The printing press caused a revolution in its time, hailed as a democratic force for good by many. Books available to the masses was indeed a revolution; and now we also have e-books and technological devices to read them with. The fact that the original words have been encoded into a numerical form and decoded back to words electronically does not mean we trust less the words we are reading, but we may still prefer the aesthetics of a physical book than a piece of high-tech plastic which needs to have its battery charged to keep working. Can digital currencies such as bitcoin really provide a contribution to positive social change in as spectacular a way?
To answer this we must ask what of money, how are we to understand it, use it and incorporate it into a sustainable model of a ‘better world for all?’ Money, unlike any other form of property, is unique in that it may be used for anything prior to an event even occurring. It implies nothing, yet can be used for great good or great evil, and yet it is only what it is despite its many manifestations and consequences. It is a unique but much misunderstood and misused commodity. Money has the simplicity of facilitating buying and selling, and a mathematical complexity as demonstrated by the financial markets; and yet it has no notion of egalitarianism, moral or ethical decision making. It acts as an autonomous entity, yet it is both endogenous and exogenous to the global community. It has no personality and is easily replaceable, yet it is treated as a finite resource in the global context, its growth governed by a set of complex rules which determine the way in which it may behave. Yet despite this the outcomes are never completely predictable and, furthermore; a commitment to social justice and an aversion to moral turpitude is not a requirement of its use.

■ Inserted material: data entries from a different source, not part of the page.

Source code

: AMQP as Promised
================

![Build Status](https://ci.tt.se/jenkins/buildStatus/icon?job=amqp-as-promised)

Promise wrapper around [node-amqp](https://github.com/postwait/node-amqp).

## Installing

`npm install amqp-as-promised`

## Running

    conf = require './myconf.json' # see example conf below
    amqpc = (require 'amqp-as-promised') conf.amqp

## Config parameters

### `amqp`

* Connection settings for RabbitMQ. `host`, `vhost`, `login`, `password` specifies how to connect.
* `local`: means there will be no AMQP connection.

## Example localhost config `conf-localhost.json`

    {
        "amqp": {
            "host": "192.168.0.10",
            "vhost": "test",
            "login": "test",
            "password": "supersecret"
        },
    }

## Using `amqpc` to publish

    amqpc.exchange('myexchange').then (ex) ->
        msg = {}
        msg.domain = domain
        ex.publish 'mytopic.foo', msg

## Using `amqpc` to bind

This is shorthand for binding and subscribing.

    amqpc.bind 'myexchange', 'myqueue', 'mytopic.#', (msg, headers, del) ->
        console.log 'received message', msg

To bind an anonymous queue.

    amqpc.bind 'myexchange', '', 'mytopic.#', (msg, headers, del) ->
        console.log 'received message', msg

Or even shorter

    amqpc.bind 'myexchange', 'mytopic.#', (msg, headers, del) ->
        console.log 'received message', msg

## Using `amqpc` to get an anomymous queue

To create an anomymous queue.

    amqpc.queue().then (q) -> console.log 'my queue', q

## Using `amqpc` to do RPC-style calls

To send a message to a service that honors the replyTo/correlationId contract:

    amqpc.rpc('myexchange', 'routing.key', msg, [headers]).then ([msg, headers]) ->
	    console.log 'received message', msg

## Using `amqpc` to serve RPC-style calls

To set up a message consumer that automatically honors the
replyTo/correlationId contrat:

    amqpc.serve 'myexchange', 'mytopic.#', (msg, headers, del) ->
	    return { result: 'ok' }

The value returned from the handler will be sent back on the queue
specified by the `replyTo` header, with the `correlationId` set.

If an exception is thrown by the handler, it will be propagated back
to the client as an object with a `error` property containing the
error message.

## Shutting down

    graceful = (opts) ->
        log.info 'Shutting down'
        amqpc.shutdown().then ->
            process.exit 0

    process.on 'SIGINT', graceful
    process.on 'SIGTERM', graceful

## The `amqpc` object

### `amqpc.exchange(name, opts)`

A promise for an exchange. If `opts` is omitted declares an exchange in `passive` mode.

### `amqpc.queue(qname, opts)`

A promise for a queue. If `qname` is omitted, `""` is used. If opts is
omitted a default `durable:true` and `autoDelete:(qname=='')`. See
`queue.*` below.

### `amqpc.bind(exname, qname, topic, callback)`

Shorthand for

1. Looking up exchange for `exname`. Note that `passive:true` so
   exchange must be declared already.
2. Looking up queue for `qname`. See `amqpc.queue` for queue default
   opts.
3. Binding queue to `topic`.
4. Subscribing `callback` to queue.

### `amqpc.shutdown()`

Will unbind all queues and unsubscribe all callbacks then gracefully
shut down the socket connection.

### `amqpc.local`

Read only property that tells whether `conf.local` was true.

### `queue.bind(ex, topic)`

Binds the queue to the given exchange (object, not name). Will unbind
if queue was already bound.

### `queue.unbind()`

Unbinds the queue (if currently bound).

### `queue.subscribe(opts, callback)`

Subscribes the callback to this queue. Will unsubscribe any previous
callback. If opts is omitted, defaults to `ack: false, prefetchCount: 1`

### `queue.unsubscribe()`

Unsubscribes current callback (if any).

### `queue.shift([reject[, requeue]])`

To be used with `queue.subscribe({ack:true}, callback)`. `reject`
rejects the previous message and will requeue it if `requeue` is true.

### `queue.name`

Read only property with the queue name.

In order for a currency to effectively perform the financial functions required of it, the intrinsic-value of money has to be a commonly held belief by those who use it. In November 2013 the US Senate Committee on Homeland Security & Governmental Affairs acknowledged that virtual currencies are a legitimate means of payment, an example of such is Bitcoin. Due to the very low transaction fees charged by the ‘Bitcoin network’ it offers a very real way to allow the transfer of funds from migrant workers sending money back to their families without having to pay high transfer fees currently charged by companies. A European Commission calculated that if the global average remittance of 10% were reduced to 5% (the ‘5×5’ initiative endorsed by the G20 in 2011), this could result in an additional US$ 17 billion flowing into developing countries; the use of the blockchain would reduce these fees near to zero. These money transfer companies who extract wealth from the system may become dis-intermediated through the use of such an infrastructure.
Probably the most important point to note about cryptocurrencies is the distributed and decentralised nature of their networks. With the growth of the Internet, we are perhaps just seeing the ‘tip of the iceberg’ in respect of future innovations which may exploit undiscovered potential for allowing decentralisation but at a hitherto unseen or unimaginable scale. Thus, whereas in the past, when there was a need for a large network it was only achievable using a hierarchical structure; with the consequence of the necessity of surrendering the ‘power’ of that network to a small number of individuals with a controlling interest. It might be said that Bitcoin represents the decentralisation of money and the move to a simple system approach. Bitcoin represents as significant an advancement as peer-to-peer file sharing and internet telephony (Skype for example).
There is very little explicitly produced legal regulation for digital or virtual currencies, however there are a wide range of existing laws which may apply depending on the country’s legal financial framework for: Taxation, Banking and Money Transmitting Regulation, Securities Regulation, Criminal and/or civil law, Consumer Rights/Protection, Pensions Regulation, Commodities and stocks regulation, and others. So the two key issues facing bitcoin are whether it can be considered as legal tender, and if as an asset then it is classed as property. It is common practice for nation-states to explicitly define currency as legal tender of another nation-state (e.g. US$), preventing them from recognising other ‘currencies’ formally as currency. A notable exception to this is Germany which allows for the concept of a ‘unit of account’ that can therefore be used as a form of ‘private money’ and can be used in ‘multilateral clearing circles. In the other circumstance of being considered as property the obvious discrepancy here is that, unlike property, digital currencies have the capacity of divisibility into much smaller amounts. Developed, open economies are generally permissive to digital currencies. The USA has issued the most guidance and is highly represented on the map below. Capital controlled economies are effectively by definition contentious or hostile. As for many African and a few other countries the topic has not yet been addressed.
Starting from the principles of democratic participation it is immediately apparent that bitcoin does not satisfy the positive social impact component of such an objective in so far as its value is not one it can exert influence over but is subject to market-forces. However any ‘new’ crypto-currency may offer democratic participation when the virtual currency has different rules of governance and issuance based upon more socially based democratic principles.